Paris, le jeudi 11 février 2016 – Au lendemain du suicide du professeur Jean-Louis Mégnien à l’hôpital Georges Pompidou le 17 décembre dernier, les témoignages ont afflué sur les situations de "harcèlement professionnel" qui seraient nombreuses au sein des établissements hospitaliers. Celles-ci auraient des aspects divers : des agissements inappropriés pourraient être soit le fait des directions administratives, soit émaner des "confrères" et collègues. La forme prise par ces harcèlements et plus encore leur origine demeurent imprécises. Cependant, dans un communiqué diffusé fin janvier, le Mouvement de défense de l’hôpital public (MDPH) donnait quelques exemples : « humiliations en public répétées, mises au "placard" sanctions arbitraires apprises par mail sans entretien préalable, espionnage du courrier, non-réponse aux lettres et aux demandes de rendez-vous, réduction des personnes à leur production de T2A » énumérait l’organisation.

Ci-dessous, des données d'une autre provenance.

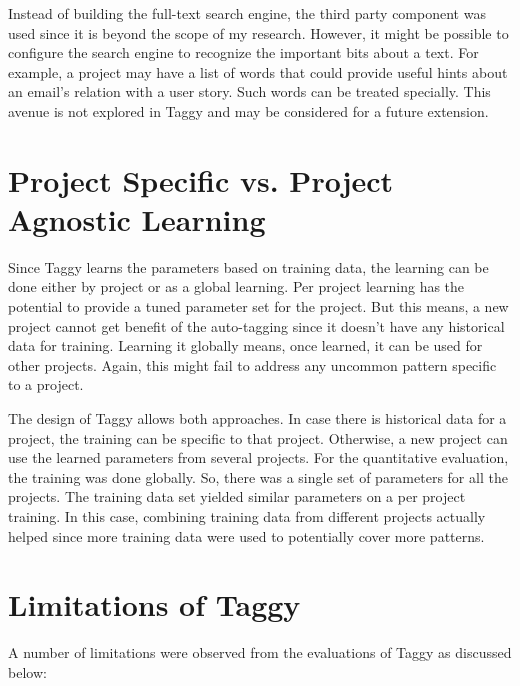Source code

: Instead of building the full-text search engine, the third party component was used since it is beyond the scope of my research. However, it might be possible to configure the search engine to recognize the important bits about a text. For example, a project may have a list of words that could provide useful hints about an email's relation with a user story. Such words can be treated specially. This avenue is not explored in Taggy and may be considered for a future extension.

\section {Project Specific vs. Project Agnostic Learning}
Since Taggy learns the parameters based on training data, the learning can be done either by project or as a global learning. Per project learning has the potential to provide a tuned parameter set for the project. But this means, a new project cannot get benefit of the auto-tagging since it doesn't have any historical data for training. Learning it globally means, once learned, it can be used for other projects. Again, this might fail to address any uncommon pattern specific to a project.

The design of Taggy allows both approaches. In case there is historical data for a project, the training can be specific to that project. Otherwise, a new project can use the learned parameters from several projects. For the quantitative evaluation, the training was done globally. So, there was a single set of parameters for all the projects. The training data set yielded similar parameters on a per project training. In this case, combining training data from different projects actually helped since more training data were used to potentially cover more patterns.

\section{Limitations of Taggy}
A number of limitations were observed from the evaluations of Taggy as discussed below:

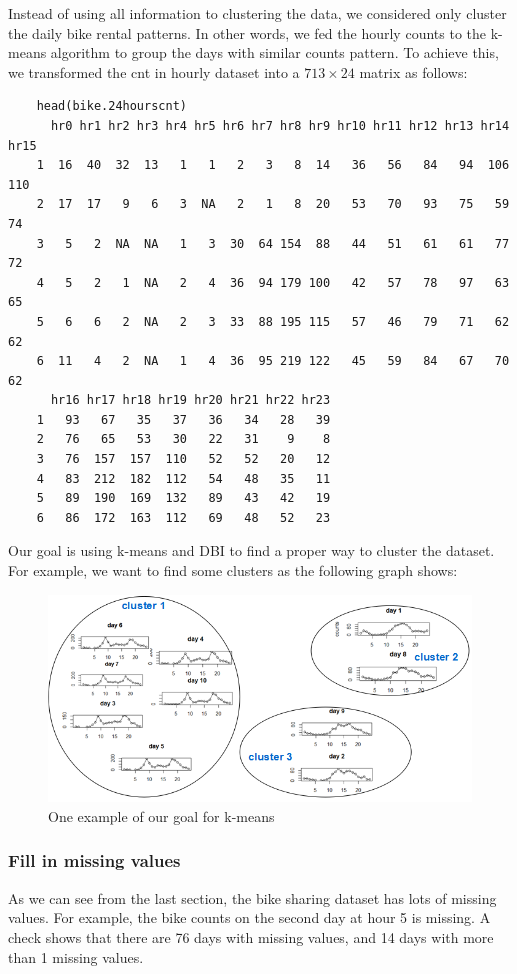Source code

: \documentclass[12pt]{article}
\begin{document}
	Instead of using all information to clustering the data, we considered only cluster the daily bike rental patterns. In other words, we fed the hourly counts to the k-means algorithm to group the days with similar counts pattern. To achieve this, we transformed the cnt in hourly dataset into a $713 \times 24$ matrix as follows: \color{blue}
	\begin{verbatim} 
	head(bike.24hourscnt)
 	  hr0 hr1 hr2 hr3 hr4 hr5 hr6 hr7 hr8 hr9 hr10 hr11 hr12 hr13 hr14 hr15
	1  16  40  32  13   1   1   2   3   8  14   36   56   84   94  106  110
	2  17  17   9   6   3  NA   2   1   8  20   53   70   93   75   59   74
	3   5   2  NA  NA   1   3  30  64 154  88   44   51   61   61   77   72
	4   5   2   1  NA   2   4  36  94 179 100   42   57   78   97   63   65
	5   6   6   2  NA   2   3  33  88 195 115   57   46   79   71   62   62
	6  11   4   2  NA   1   4  36  95 219 122   45   59   84   67   70   62
	  hr16 hr17 hr18 hr19 hr20 hr21 hr22 hr23
	1   93   67   35   37   36   34   28   39
	2   76   65   53   30   22   31    9    8
	3   76  157  157  110   52   52   20   12
	4   83  212  182  112   54   48   35   11
	5   89  190  169  132   89   43   42   19
	6   86  172  163  112   69   48   52   23
	\end{verbatim} \color{black}
	Our goal is using k-means and DBI to find a proper way to cluster the dataset. For example, we want to find some clusters as the following graph shows:
	\begin{figure}[H]
		\centering
		\includegraphics[scale=.8]{figures/cluster_goal.png}
		\caption{One example of our goal for k-means}
	\end{figure}
	
	
	\subsubsection{Fill in missing values}
	As we can see from the last section, the bike sharing dataset has lots of missing values. For example, the bike counts on the second day at hour 5 is missing. A check shows that there are 76 days with missing values, and 14 days with more than 1 missing values. 
	
\end{document}
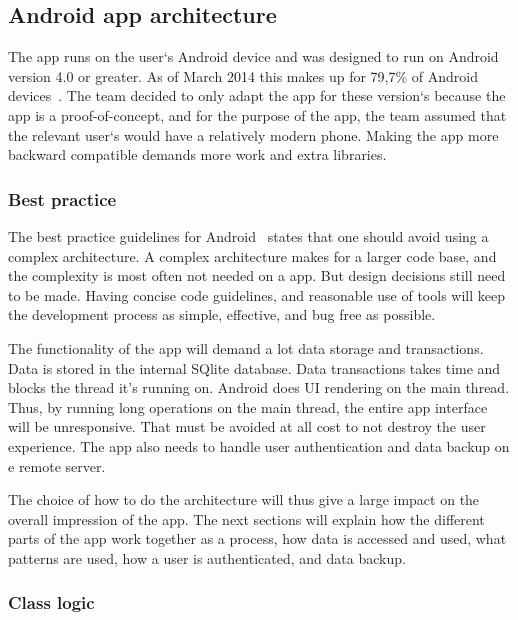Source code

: \subsection{Android app architecture}
The app runs on the user`s Android device and was designed to run on Android version 4.0 or greater. As of March 2014 this makes up for 79,7\% of Android devices~\cite{AndroidDeviceFragmentation}.
The team decided to only adapt the app for these version`s because the app is a proof-of-concept, and for the purpose of the app, the team assumed that the relevant user`s would have a relatively modern phone. Making the app more backward compatible demands more work and extra libraries. 

\subsubsection{Best practice}

The best practice guidelines for Android~\cite{androidPracticePerformance} states that one should avoid using a complex architecture. A complex architecture makes for a larger code base, and the complexity is most often not needed on a app. But design decisions still need to be made. Having concise code guidelines, and reasonable use of tools will keep the development process as simple, effective, and bug free as possible. 

The functionality of the app will demand a lot data storage and transactions. Data is stored in the internal SQlite database. Data transactions takes time and blocks the thread it's running on.
Android does UI rendering on the main thread. Thus, by running long operations on the main thread, the entire app interface will be unresponsive. That must be avoided at all cost to not destroy the user experience. The app also needs to handle user authentication and data backup on e remote server.

The choice of how to do the architecture will thus give a large impact on the overall impression of the app. The next sections will explain how the different parts of the app work together as a process, how data is accessed and used, what patterns are used, how a user is authenticated, and data backup.


\subsubsection{Class logic}

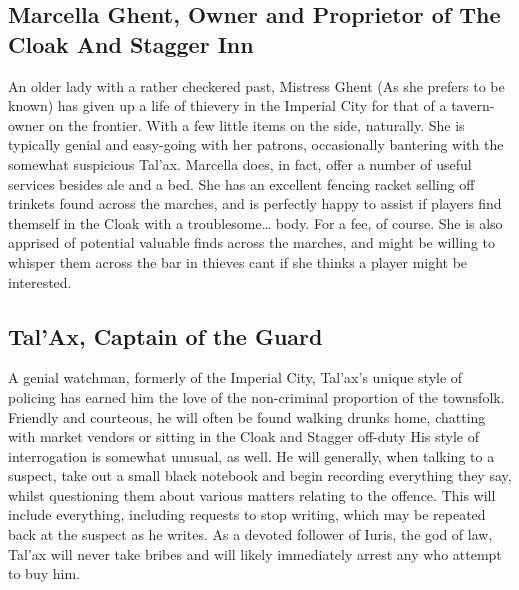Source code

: \subsection{Marcella Ghent, Owner and Proprietor of The Cloak And Stagger Inn}
An older lady with a rather checkered past, Mistress Ghent (As she prefers to be known) has given up a life of thievery in the Imperial City for that of a tavern-owner on the frontier. With a few little items on the side, naturally. She is typically genial and easy-going with her patrons, occasionally bantering with the somewhat suspicious Tal’ax. 
\newline
Marcella does, in fact, offer a number of useful services besides ale and a bed. She has an excellent fencing racket selling off trinkets found across the marches, and is perfectly happy to assist if players find themself in the Cloak with a troublesome… body. For a fee, of course. 
\newline
She is also apprised of potential valuable finds across the marches, and might be willing to whisper them across the bar in thieves cant if she thinks a player might be interested.  

\subsection{Tal'Ax, Captain of the Guard}
A genial watchman, formerly of the Imperial City, Tal’ax’s unique style of policing has earned him the love of the non-criminal proportion of the townsfolk. Friendly and courteous, he will often be found walking drunks home, chatting with market vendors or sitting in the Cloak and Stagger off-duty
\newline
His style of interrogation is somewhat unusual, as well. He will generally, when talking to a suspect, take out a small black notebook and begin recording everything they say, whilst questioning them about various matters relating to the offence. This will include everything, including requests to stop writing, which may be repeated back at the suspect as he writes. 
\newline
As a devoted follower of Iuris, the god of law, Tal’ax will never take bribes and will likely immediately arrest any who attempt to buy him.

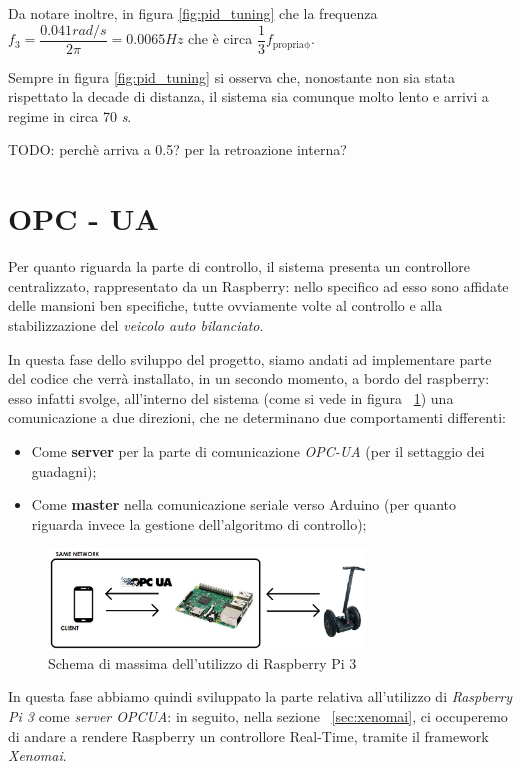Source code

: Da notare inoltre, in figura \ref{fig:pid_tuning} che la frequenza $f_3 = \dfrac{0.041 \textit{rad/s}}{2\pi} = 0.0065 Hz$ che è circa $\dfrac{1}{3} 	f_{\mathrm{propria\phi}}$.

Sempre in figura \ref{fig:pid_tuning} si osserva che, nonostante non sia stata rispettato la decade di distanza, il sistema sia comunque molto lento e arrivi a regime in circa 70 \textit{s}.

TODO: perchè arriva a 0.5? per la retroazione interna?

\section{OPC - UA}
Per quanto riguarda la parte di controllo, il sistema presenta un controllore centralizzato, rappresentato da un Raspberry: nello specifico ad esso sono affidate delle mansioni ben specifiche, tutte ovviamente volte al controllo e alla stabilizzazione del \textit{veicolo auto bilanciato}.

In questa fase dello sviluppo del progetto, siamo andati ad implementare parte del codice che verrà installato, in un secondo momento, a bordo del raspberry: esso infatti svolge, all'interno del sistema (come si vede in figura ~\ref{fig:OPCUA_schema}) una comunicazione a due direzioni, che ne determinano due comportamenti differenti:
\begin{itemize}
	\item Come \textbf{server} per la parte di comunicazione \textit{OPC-UA} (per il settaggio dei guadagni);
	\item Come \textbf{master} nella comunicazione seriale verso Arduino (per quanto riguarda invece la gestione dell'algoritmo di controllo);
\end{itemize}

 \begin{figure}[H]
	\centering   	
	\includegraphics[width=0.75\textwidth]{Immagini/OPCUA_schema.png}
	\caption{Schema di massima dell'utilizzo di Raspberry Pi 3}
	\label{fig:OPCUA_schema}
\end{figure}

In questa fase abbiamo quindi sviluppato la parte relativa all'utilizzo di \textit{Raspberry Pi 3} come \textit{server OPCUA}: in seguito, nella sezione ~\ref{sec:xenomai}, ci occuperemo di andare a rendere Raspberry un controllore Real-Time, tramite il framework \textit{Xenomai}.

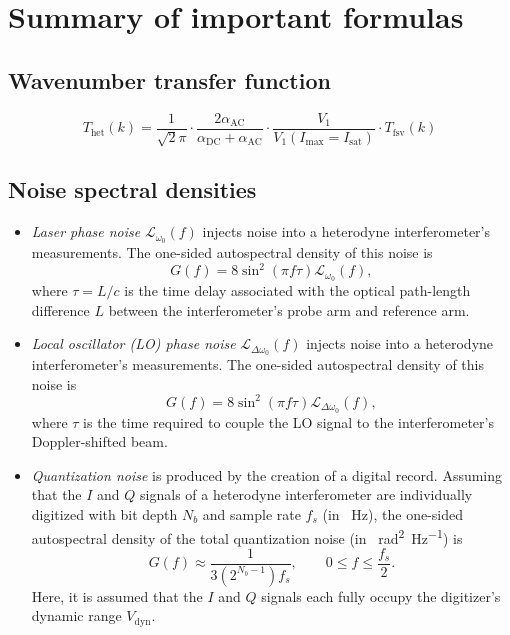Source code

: \section{Summary of important formulas}


\subsection{Wavenumber transfer function}
\begin{equation}
  T_{\text{het}}(k)
  =
  \frac{1}{\sqrt{2} \pi}
  \cdot
  \frac{2 \alpha_{\text{AC}}}{\alpha_{\text{DC}} + \alpha_{\text{AC}}}
  \cdot
  \frac{V_1}{V_1(I_{\text{max}} = I_{\text{sat}})}
  \cdot
  T_{\text{fsv}}(k)
\end{equation}


\subsection{Noise spectral densities}

\begin{itemize}
  \item \emph{Laser phase noise}
    $\mathcal{L}_{\omega_0}(f)$
    injects noise into a heterodyne interferometer's measurements.
    The one-sided autospectral density of this noise is
    \begin{equation}
      G(f)
      =
      8 \sin^2(\pi f \tau) \mathcal{L}_{\omega_0}(f),
    \end{equation}
    where $\tau = L / c$ is the time delay
    associated with the optical path-length difference $L$
    between the interferometer's probe arm and reference arm.
  \item \emph{Local oscillator (LO) phase noise}
    $\mathcal{L}_{\Delta \omega_0}(f)$
    injects noise into a heterodyne interferometer's measurements.
    The one-sided autospectral density of this noise is
    \begin{equation}
      G(f)
      =
      8 \sin^2(\pi f \tau) \mathcal{L}_{\Delta \omega_0}(f),
    \end{equation}
    where $\tau$ is the time required to couple the LO signal
    to the interferometer's Doppler-shifted beam.
  \item \emph{Quantization noise} is produced
    by the creation of a digital record.
    Assuming that the $I$ and $Q$ signals of a heterodyne interferometer
    are individually digitized with bit depth $N_b$ and
    sample rate $f_s$ (in \SI{}{\hertz}),
    the one-sided autospectral density of the total quantization noise
    (in \SI{}{\radian\squared\per\hertz}) is
    \begin{equation}
      G(f)
      \approx
      \frac{1}{3 (2^{N_b - 1}) f_s},
      \qquad
      0 \leq f \leq \frac{f_s}{2}.
    \end{equation}
    Here, it is assumed that the $I$ and $Q$ signals each fully occupy
    the digitizer's dynamic range $V_{\text{dyn}}$.
\end{itemize}




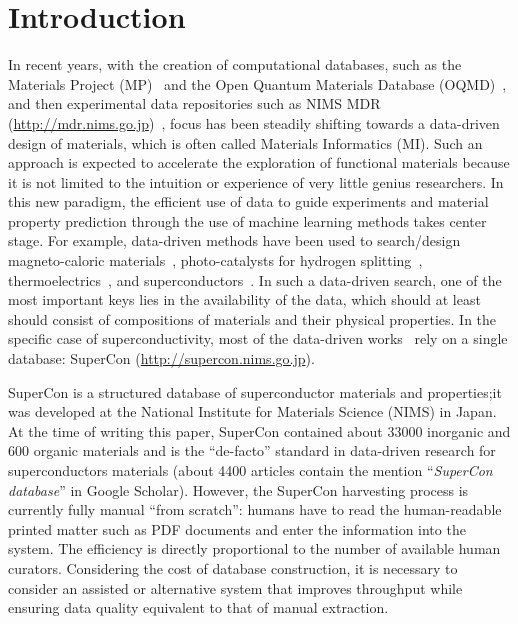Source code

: \documentclass[]{interact}
\theoremstyle{plain}%
\theoremstyle{definition}
\theoremstyle{remark}
\begin{document}
\section{Introduction}
In recent years, with the creation of computational databases, such as the Materials Project (MP)~\cite{materialsprojectJain2013} and the Open Quantum Materials Database (OQMD)~\cite{oqmdkirklin2015open}, and then experimental data repositories such as NIMS MDR (\url{http://mdr.nims.go.jp})~\cite{ranganathan_anusha_2019_3553963}, focus has been steadily shifting towards a data-driven design of materials, which is often called Materials Informatics (MI).
Such an approach is expected to accelerate the exploration of functional materials because it is not limited to the intuition or experience of very little genius researchers.
In this new paradigm, the efficient use of data to guide experiments and material property prediction through the use of machine learning methods takes center stage.
For example, data-driven methods have been used to search/design magneto-caloric materials~\cite{Bocarsly2017,Castro2020-12,court2021inverse}, photo-catalysts for hydrogen splitting~\cite{xiong2021optimizing}, thermoelectrics~\cite{iwasaki2019machine}, and superconductors~\cite{stanev_machine_2017}.
In such a data-driven search, one of the most important keys lies in the availability of the data, which should at least should consist of compositions of materials and their physical properties.
In the specific case of superconductivity, most of the data-driven works~\cite{stanev_machine_2017, le2020critical,Hamlin2019SuperconductivityNR} rely on a single database: SuperCon (\url{http://supercon.nims.go.jp}).

SuperCon is a structured database of superconductor materials and properties;it was developed at the National Institute for Materials Science (NIMS) in Japan.
At the time of writing this paper, SuperCon contained about 33000 inorganic and 600 organic materials and is the ``de-facto'' standard in data-driven research for superconductors materials (about 4400 articles contain the mention ``\textit{SuperCon database}'' in Google Scholar).
However, the SuperCon harvesting process is currently fully manual ``from scratch'': humans have to read the human-readable printed matter such as PDF documents and enter the information into the system.
The efficiency is directly proportional to the number of available human curators.
Considering the cost of database construction, it is necessary to consider an assisted or alternative system that improves throughput while ensuring data quality equivalent to that of manual extraction.
\end{document}
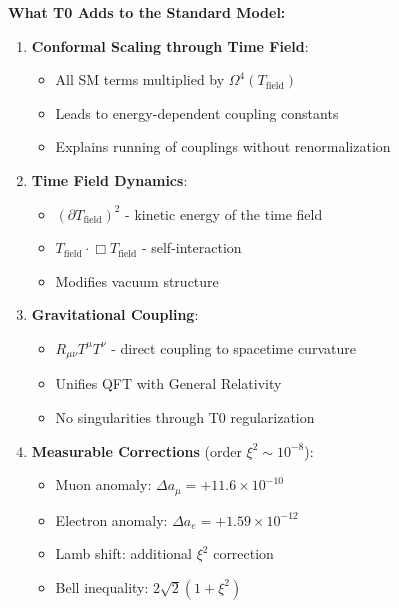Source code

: 	\textbf{What T0 Adds to the Standard Model:}
	
	\begin{tcolorbox}[colback=blue!5!white,colframe=blue!75!black,title=T0 Contributions to the Extended Lagrange Density]
		\begin{enumerate}
			\item \textbf{Conformal Scaling through Time Field}:
			\begin{itemize}
				\item All SM terms multiplied by $\Omega^4(T_{\text{field}})$
				\item Leads to energy-dependent coupling constants
				\item Explains running of couplings without renormalization
			\end{itemize}
			
			\item \textbf{Time Field Dynamics}:
			\begin{itemize}
				\item $(\partial T_{\text{field}})^2$ - kinetic energy of the time field
				\item $T_{\text{field}} \cdot \Box T_{\text{field}}$ - self-interaction
				\item Modifies vacuum structure
			\end{itemize}
			
			\item \textbf{Gravitational Coupling}:
			\begin{itemize}
				\item $R_{\mu\nu} T^{\mu} T^{\nu}$ - direct coupling to spacetime curvature
				\item Unifies QFT with General Relativity
				\item No singularities through T0 regularization
			\end{itemize}
			
			\item \textbf{Measurable Corrections} (order $\xi^2 \sim 10^{-8}$):
			\begin{itemize}
				\item Muon anomaly: $\Delta a_{\mu} = +11.6 \times 10^{-10}$
				\item Electron anomaly: $\Delta a_{e} = +1.59 \times 10^{-12}$
				\item Lamb shift: additional $\xi^2$ correction
				\item Bell inequality: $2\sqrt{2}(1 + \xi^2)$
			\end{itemize}
		\end{enumerate}
	\end{tcolorbox}
	
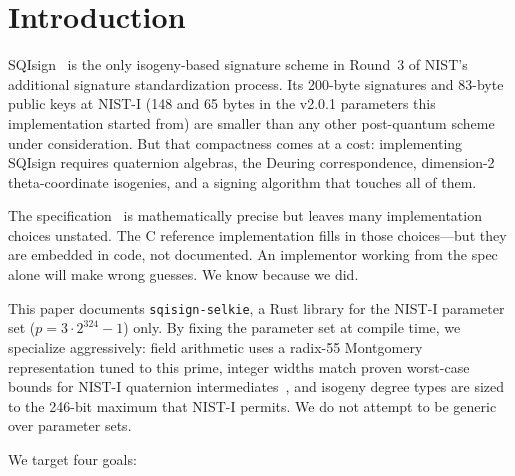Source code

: \section{Introduction}
\label{sec:intro}

SQIsign~\cite{sqisign-spec-v3.0} is the only isogeny-based signature scheme
in Round~3 of NIST's additional signature standardization process.
Its 200-byte signatures and 83-byte public keys at NIST-I (148 and 65
bytes in the v2.0.1 parameters this implementation started from) are
smaller than any other post-quantum scheme under consideration.  But that
compactness comes at a cost: implementing SQIsign requires quaternion
algebras, the Deuring correspondence, dimension-2 theta-coordinate
isogenies, and a signing algorithm that touches all of them.

The specification~\cite{sqisign-spec-v2.0.1,sqisign-spec-v3.0} is mathematically precise but
leaves many implementation choices unstated.  The C reference
implementation fills in those choices---but they are embedded in code,
not documented.  An implementor working from the spec alone will make
wrong guesses.  We know because we did.

This paper documents \texttt{sqisign-selkie}, a Rust library for the
NIST-I parameter set ($p = 3 \cdot 2^{324} - 1$) only.  By fixing
the parameter set at compile time, we specialize aggressively: field
arithmetic uses a radix-55 Montgomery representation tuned to this
prime, integer widths match proven worst-case bounds for NIST-I
quaternion intermediates~\cite{EPRINT:KLKL25}, and isogeny degree types are
sized to the 246-bit maximum that NIST-I permits.  We do not attempt
to be generic over parameter sets.

We target four goals:


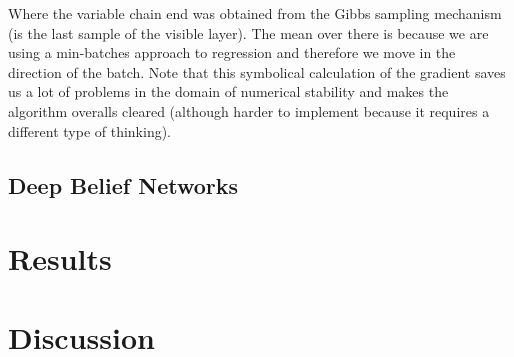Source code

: \documentclass[11pt,a4paper]{article}
\begin{document}
Where the variable chain end was obtained from the Gibbs sampling mechanism (is the last sample of the visible layer). The mean over there is because we are using a min-batches approach to regression and therefore we move in the direction of the batch. Note that this symbolical calculation of the gradient saves us a lot of problems in the domain of numerical stability and makes the algorithm overalls cleared (although harder to implement because it requires a different type of thinking).

\subsection{Deep Belief Networks}




\section{Results}

\section{Discussion}



\end{document}
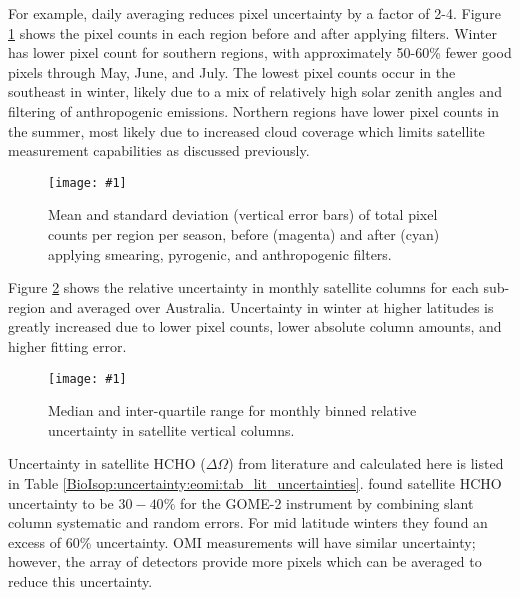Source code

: \documentclass[acp, manuscript]{copernicus}
\newcommand{\textcite}{\citet}
\newcommand{\highhr}{$0.25^{\circ} \times 0.3125^{\circ}$}
\newcommand{\mypic}[3]{%
  \begin{figure}
    \texttt{[image: \#1]}
    \caption{#2}
    #3
  \end{figure}
}
\begin{document}
    For example, daily averaging reduces pixel uncertainty by a factor of 2-4.
    Figure \ref{BioIsop:uncertainty:satellite:fig_pixel_count_summary} shows the pixel counts in each region before and after applying filters.
    Winter has lower pixel count for southern regions, with approximately 50-60\% fewer good pixels through May, June, and July.
    The lowest pixel counts occur in the southeast in winter, likely due to a mix of relatively high solar zenith angles and filtering of anthropogenic emissions.
    Northern regions have lower pixel counts in the summer, most likely due to increased cloud coverage which limits satellite measurement capabilities as discussed previously.
    
    \mypic{Figures/pixel_count_barchart_unfiltered.png}{%
      Mean and standard deviation (vertical error bars) of total pixel counts per region per season, before (magenta) and after (cyan) applying smearing, pyrogenic, and anthropogenic filters.
    }{\label{BioIsop:uncertainty:satellite:fig_pixel_count_summary}}
    
    
    
    Figure \ref{BioIsop:uncertainty:satellite:fig_Orerrsummary} shows the relative uncertainty in monthly satellite columns for each sub-region and averaged over Australia.
    Uncertainty in winter at higher latitudes is greatly increased due to lower pixel counts, lower absolute column amounts, and higher fitting error.
    
    \mypic{Figures/mya_Orerr.png}{%
      Median and inter-quartile range for monthly binned relative uncertainty in satellite vertical columns.
    }{\label{BioIsop:uncertainty:satellite:fig_Orerrsummary}}
    
    
    
    Uncertainty in satellite HCHO ($\Delta{\Omega}$) from literature and calculated here is listed in Table \ref{BioIsop:uncertainty:eomi:tab_lit_uncertainties}.
    \textcite{DeSmedt2012} found satellite HCHO uncertainty to be $30-40\%$ for the GOME-2 instrument by combining slant column systematic and random errors.
    For mid latitude winters they found an excess of 60\% uncertainty.
    OMI measurements will have similar  uncertainty; however, the array of detectors provide more pixels which can be averaged to reduce this uncertainty.
    
\end{document}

Le harcèlement comme mode de management
Combien sont-ils, les médecins, mais aussi infirmiers, pharmaciens, aides-soignants, étudiants à subir de telles brimades et mises à l’écart, qui chez certains peuvent conduire à la révélation ou à l’aggravation de troubles psychiques, parfois graves ? Dans son essai intitulé Le harcèlement au travail, mémoire au combat, publié en 2013 et tiré en grande partie de son expérience, le docteur Elisabeth Dès, ancien urgentiste à l’hôpital Purpan et aujourd’hui installée en libéral affirmait dans un entretien à La Dépêche du Midi avoir découvert que « le harcèlement moral est un mode de management, couramment pratiqué dans le milieu médical ».
Phénomène généralisé
Ces observations, qui rejoignent les constatations établies par plusieurs syndicats, semblent confortées par les résultats du sondage réalisé sur notre site du 10 au 25 janvier. Invités à indiquer s’ils avaient connaissance, dans leur entourage, d’un confrère hospitalier victime de harcèlement professionnel, une large majorité de lecteurs du JIM, à hauteur de 74 %, a répondu positivement. Ils ne sont que 20 % à affirmer ne pas compter parmi leurs confrères hospitaliers de professionnel subissant un comportement inapproprié de la part de sa direction ou de ses collègues. Enfin, 7 % de nos lecteurs, peut-être incertains quant à la définition, il est vrai imprécise, de la notion de "harcèlement" professionnel ont préféré ne pas se prononcer, hésitants probablement à qualifier ainsi des faits, pourtant dérangeants, dont ils ont connaissance.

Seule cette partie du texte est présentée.